Piotr Pawlicki ocenia występ w Grudziądzu. Wie, z czego wynikała falująca forma
Autor: Marcin Boroch
Piotr Pawlicki ocenia występ w Grudziądzu. Wie, z czego wynikała falująca forma
ZOOleszcz GKM Grudziądz pokonał w arcyważnym spotkaniu 9. kolejki PGE Ekstraligi NovyHotel Falubaz Zieloną Górę 47:43, dzięki czemu opuścił ostatnie miejsce w tabeli. Bonus jednak wrócił do Zielonej Góry. Po meczu na temat przebiegu rywalizacji opowiedział zawodnik gości, Piotr Pawlicki.

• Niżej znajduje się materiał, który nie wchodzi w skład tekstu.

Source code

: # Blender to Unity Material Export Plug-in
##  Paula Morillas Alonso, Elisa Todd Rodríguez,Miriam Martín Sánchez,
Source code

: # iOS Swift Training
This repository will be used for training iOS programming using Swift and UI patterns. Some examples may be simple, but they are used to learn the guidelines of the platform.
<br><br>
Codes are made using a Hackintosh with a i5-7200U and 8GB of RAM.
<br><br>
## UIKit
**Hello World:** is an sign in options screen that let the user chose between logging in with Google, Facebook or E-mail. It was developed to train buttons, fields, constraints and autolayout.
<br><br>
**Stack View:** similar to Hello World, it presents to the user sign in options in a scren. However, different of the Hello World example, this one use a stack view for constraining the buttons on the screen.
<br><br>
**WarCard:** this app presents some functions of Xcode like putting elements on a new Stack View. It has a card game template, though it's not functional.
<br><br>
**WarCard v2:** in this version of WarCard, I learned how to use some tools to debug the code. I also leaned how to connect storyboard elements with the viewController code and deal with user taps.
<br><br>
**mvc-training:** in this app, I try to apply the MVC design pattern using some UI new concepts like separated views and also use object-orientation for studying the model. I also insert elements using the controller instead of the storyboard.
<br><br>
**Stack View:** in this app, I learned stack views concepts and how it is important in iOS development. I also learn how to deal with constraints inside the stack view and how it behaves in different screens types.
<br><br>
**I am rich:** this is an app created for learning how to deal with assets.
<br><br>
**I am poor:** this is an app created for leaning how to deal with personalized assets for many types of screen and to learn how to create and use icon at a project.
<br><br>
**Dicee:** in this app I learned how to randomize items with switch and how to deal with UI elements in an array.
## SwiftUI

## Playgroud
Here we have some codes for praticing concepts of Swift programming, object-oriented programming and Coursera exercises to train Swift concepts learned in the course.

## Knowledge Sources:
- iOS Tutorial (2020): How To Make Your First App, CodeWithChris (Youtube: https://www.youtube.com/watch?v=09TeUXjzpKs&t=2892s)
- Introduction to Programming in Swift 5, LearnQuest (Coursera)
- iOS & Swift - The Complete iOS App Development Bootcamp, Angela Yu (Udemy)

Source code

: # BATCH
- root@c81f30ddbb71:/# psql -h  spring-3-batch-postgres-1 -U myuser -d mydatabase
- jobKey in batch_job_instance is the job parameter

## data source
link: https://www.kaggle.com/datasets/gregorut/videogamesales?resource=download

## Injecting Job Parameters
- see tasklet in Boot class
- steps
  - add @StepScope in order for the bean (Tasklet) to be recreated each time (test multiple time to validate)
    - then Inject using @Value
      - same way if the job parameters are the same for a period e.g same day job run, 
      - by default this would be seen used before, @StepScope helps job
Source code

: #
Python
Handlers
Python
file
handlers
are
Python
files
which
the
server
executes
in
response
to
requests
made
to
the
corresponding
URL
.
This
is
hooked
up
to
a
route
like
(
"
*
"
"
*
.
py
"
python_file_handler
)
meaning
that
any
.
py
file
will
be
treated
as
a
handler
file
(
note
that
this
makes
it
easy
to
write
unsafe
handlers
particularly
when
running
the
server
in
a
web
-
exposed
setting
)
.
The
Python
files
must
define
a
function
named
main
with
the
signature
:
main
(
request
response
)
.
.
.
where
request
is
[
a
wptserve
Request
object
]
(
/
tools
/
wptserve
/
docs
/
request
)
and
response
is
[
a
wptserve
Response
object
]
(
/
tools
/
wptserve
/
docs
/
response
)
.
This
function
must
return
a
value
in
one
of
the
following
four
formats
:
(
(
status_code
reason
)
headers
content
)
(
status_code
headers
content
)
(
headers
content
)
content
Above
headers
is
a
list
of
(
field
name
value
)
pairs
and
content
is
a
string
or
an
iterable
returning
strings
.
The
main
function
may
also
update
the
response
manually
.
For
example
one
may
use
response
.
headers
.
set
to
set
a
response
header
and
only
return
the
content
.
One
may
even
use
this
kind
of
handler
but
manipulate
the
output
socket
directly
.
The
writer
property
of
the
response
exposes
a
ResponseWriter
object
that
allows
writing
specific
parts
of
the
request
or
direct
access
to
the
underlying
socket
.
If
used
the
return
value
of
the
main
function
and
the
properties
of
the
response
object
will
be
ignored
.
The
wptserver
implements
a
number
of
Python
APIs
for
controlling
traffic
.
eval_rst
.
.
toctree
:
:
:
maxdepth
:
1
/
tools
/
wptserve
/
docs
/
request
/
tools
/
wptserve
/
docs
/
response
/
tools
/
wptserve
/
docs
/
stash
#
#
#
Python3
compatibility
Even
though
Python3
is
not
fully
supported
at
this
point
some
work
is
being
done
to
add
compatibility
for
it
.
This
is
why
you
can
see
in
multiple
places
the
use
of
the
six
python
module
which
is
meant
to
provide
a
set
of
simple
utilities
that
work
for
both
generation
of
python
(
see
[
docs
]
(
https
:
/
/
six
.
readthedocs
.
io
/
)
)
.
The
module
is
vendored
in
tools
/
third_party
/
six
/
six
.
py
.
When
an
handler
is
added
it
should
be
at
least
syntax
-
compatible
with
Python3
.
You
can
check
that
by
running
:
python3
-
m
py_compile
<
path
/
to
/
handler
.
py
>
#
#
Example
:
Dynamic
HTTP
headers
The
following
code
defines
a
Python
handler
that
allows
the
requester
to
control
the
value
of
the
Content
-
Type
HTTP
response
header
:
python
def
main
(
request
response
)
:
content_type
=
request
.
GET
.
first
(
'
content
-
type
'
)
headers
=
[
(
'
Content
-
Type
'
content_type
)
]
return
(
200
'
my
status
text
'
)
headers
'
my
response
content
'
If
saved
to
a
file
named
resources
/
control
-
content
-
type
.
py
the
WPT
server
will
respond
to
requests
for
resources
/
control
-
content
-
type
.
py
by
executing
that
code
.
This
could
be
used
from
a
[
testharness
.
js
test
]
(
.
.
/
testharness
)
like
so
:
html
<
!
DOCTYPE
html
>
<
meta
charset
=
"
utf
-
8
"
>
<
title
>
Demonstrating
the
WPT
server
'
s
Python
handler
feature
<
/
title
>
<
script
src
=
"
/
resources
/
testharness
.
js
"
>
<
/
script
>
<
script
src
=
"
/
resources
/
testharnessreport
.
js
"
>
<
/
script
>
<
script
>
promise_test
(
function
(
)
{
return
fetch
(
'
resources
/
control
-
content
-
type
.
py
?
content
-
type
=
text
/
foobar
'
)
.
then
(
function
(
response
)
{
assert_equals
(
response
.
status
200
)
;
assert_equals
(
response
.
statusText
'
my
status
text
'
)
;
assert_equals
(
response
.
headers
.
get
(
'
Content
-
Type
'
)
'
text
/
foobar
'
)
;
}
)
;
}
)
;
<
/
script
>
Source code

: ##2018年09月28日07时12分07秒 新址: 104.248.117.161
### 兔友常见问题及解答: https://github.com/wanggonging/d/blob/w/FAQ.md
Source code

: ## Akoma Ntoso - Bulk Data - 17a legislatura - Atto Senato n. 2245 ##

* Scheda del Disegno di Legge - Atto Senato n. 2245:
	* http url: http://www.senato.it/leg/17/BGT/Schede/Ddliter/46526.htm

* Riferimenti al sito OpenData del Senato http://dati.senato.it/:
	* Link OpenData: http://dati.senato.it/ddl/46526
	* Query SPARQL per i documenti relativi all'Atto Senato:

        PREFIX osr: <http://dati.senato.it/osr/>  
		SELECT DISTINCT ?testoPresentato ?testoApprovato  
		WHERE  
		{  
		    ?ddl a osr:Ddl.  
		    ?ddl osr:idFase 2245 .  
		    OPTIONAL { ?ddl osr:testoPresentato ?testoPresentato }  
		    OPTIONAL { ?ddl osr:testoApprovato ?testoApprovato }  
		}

Spotkanie o „utrzymanie” miało miejsce w niedzielę w Grudziądzu. Zarówno GKM, jak i Falubaz wciąż nie może być pewny swojej pozycji w najwyższej klasie rozgrywkowej w naszym kraju, stąd tez obu drużynom zależało na komplecie oczek. Ostatecznie doszło do kompromisu, bowiem grudziądzanie wygrali 47:43, zgarniając dwa oczka, które pozwoliły im wydostać się z ostatniego miejsca w tabeli. Z kolei zielonogórzanie obronili bonus, zapisując na swoje konto cenne oczko, które wciąż plasuje ich przed „Gołębiami”. Mimo wszystko ekipy czują niedosyt. Po meczu kilka zdań powiedział zawodnik gości — Piotr Pawlicki.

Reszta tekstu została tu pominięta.